(EXERCISE MATERIAL begins)

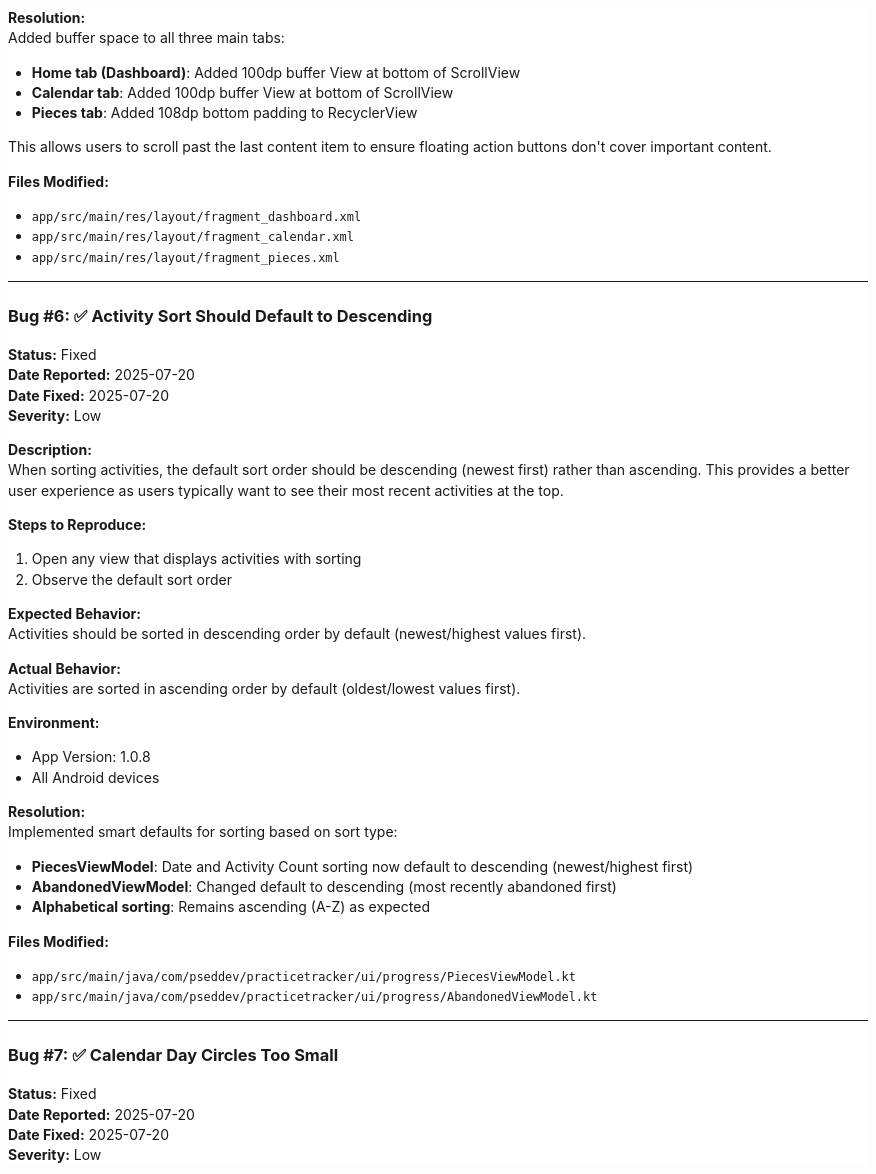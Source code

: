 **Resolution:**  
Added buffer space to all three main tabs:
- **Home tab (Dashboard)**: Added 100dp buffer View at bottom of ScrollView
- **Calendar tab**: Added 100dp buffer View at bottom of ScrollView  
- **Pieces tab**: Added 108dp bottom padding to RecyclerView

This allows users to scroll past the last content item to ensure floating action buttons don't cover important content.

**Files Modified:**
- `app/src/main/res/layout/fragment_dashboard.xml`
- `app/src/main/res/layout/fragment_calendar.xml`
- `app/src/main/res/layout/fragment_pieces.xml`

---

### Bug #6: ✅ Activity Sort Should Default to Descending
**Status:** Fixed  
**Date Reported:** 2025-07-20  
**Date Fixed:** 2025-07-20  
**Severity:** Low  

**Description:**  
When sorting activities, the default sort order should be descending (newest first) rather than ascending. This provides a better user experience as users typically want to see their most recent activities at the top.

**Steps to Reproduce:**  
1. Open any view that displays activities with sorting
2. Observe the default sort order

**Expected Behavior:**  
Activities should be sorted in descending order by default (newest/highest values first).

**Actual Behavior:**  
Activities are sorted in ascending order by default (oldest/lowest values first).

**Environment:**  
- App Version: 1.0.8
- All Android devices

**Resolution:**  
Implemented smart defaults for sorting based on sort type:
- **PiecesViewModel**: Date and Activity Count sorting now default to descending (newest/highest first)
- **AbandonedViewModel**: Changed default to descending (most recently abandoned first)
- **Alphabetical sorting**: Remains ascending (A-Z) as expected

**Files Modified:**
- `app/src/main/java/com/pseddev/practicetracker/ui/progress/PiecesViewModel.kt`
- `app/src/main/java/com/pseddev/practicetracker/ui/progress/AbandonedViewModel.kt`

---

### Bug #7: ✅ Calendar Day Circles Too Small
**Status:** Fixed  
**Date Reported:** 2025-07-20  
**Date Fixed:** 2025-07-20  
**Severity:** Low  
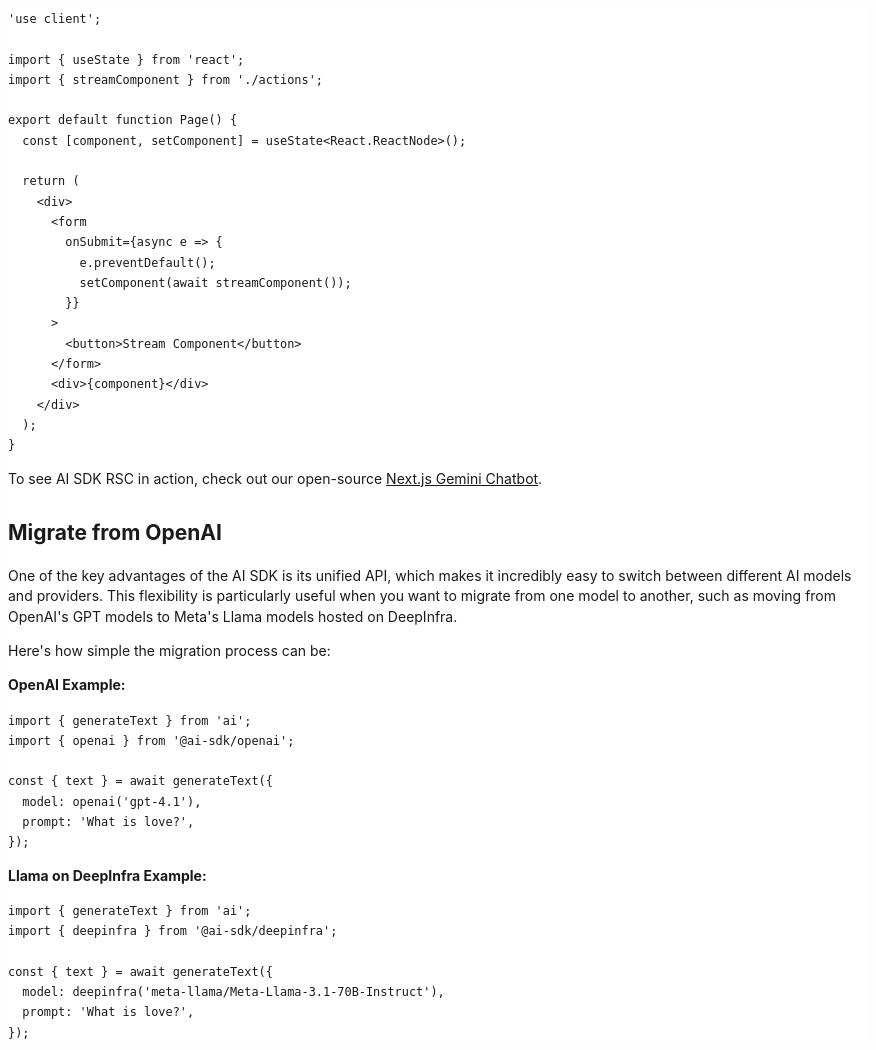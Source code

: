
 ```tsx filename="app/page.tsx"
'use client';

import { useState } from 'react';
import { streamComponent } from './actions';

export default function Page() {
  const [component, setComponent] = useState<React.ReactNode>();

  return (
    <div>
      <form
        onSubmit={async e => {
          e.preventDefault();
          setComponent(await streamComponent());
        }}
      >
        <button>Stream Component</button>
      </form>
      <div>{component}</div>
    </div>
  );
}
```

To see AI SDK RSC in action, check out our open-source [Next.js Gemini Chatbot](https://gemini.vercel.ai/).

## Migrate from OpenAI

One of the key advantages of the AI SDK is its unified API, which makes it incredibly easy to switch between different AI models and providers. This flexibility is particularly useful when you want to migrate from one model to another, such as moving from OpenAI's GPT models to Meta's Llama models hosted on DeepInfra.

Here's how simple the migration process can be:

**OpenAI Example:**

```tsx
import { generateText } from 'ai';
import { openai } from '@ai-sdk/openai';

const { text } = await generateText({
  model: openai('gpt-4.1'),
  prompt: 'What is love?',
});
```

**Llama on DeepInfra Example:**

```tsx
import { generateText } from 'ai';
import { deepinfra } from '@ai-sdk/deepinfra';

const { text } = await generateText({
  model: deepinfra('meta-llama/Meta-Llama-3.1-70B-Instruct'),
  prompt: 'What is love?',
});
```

(EXERCISE MATERIAL ends)

-- EXERCISE --
Write the records out again in full, exactly, and skip every picture.

-- RESPONSE TO THE TASK --
Source code

: **Resolution:**  
Added buffer space to all three main tabs:
- **Home tab (Dashboard)**: Added 100dp buffer View at bottom of ScrollView
- **Calendar tab**: Added 100dp buffer View at bottom of ScrollView  
- **Pieces tab**: Added 108dp bottom padding to RecyclerView

This allows users to scroll past the last content item to ensure floating action buttons don't cover important content.

**Files Modified:**
- `app/src/main/res/layout/fragment_dashboard.xml`
- `app/src/main/res/layout/fragment_calendar.xml`
- `app/src/main/res/layout/fragment_pieces.xml`

---

### Bug #6: ✅ Activity Sort Should Default to Descending
**Status:** Fixed  
**Date Reported:** 2025-07-20  
**Date Fixed:** 2025-07-20  
**Severity:** Low  

**Description:**  
When sorting activities, the default sort order should be descending (newest first) rather than ascending. This provides a better user experience as users typically want to see their most recent activities at the top.

**Steps to Reproduce:**  
1. Open any view that displays activities with sorting
2. Observe the default sort order

**Expected Behavior:**  
Activities should be sorted in descending order by default (newest/highest values first).

**Actual Behavior:**  
Activities are sorted in ascending order by default (oldest/lowest values first).

**Environment:**  
- App Version: 1.0.8
- All Android devices

**Resolution:**  
Implemented smart defaults for sorting based on sort type:
- **PiecesViewModel**: Date and Activity Count sorting now default to descending (newest/highest first)
- **AbandonedViewModel**: Changed default to descending (most recently abandoned first)
- **Alphabetical sorting**: Remains ascending (A-Z) as expected

**Files Modified:**
- `app/src/main/java/com/pseddev/practicetracker/ui/progress/PiecesViewModel.kt`
- `app/src/main/java/com/pseddev/practicetracker/ui/progress/AbandonedViewModel.kt`

---

### Bug #7: ✅ Calendar Day Circles Too Small
**Status:** Fixed  
**Date Reported:** 2025-07-20  
**Date Fixed:** 2025-07-20  
**Severity:** Low  
Source code

:
 ```tsx filename="app/page.tsx"
'use client';

import { useState } from 'react';
import { streamComponent } from './actions';

export default function Page() {
  const [component, setComponent] = useState<React.ReactNode>();

  return (
    <div>
      <form
        onSubmit={async e => {
          e.preventDefault();
          setComponent(await streamComponent());
        }}
      >
        <button>Stream Component</button>
      </form>
      <div>{component}</div>
    </div>
  );
}
```

To see AI SDK RSC in action, check out our open-source [Next.js Gemini Chatbot](https://gemini.vercel.ai/).

## Migrate from OpenAI

One of the key advantages of the AI SDK is its unified API, which makes it incredibly easy to switch between different AI models and providers. This flexibility is particularly useful when you want to migrate from one model to another, such as moving from OpenAI's GPT models to Meta's Llama models hosted on DeepInfra.

Here's how simple the migration process can be:

**OpenAI Example:**

```tsx
import { generateText } from 'ai';
import { openai } from '@ai-sdk/openai';

const { text } = await generateText({
  model: openai('gpt-4.1'),
  prompt: 'What is love?',
});
```

**Llama on DeepInfra Example:**

```tsx
import { generateText } from 'ai';
import { deepinfra } from '@ai-sdk/deepinfra';

const { text } = await generateText({
  model: deepinfra('meta-llama/Meta-Llama-3.1-70B-Instruct'),
  prompt: 'What is love?',
});
```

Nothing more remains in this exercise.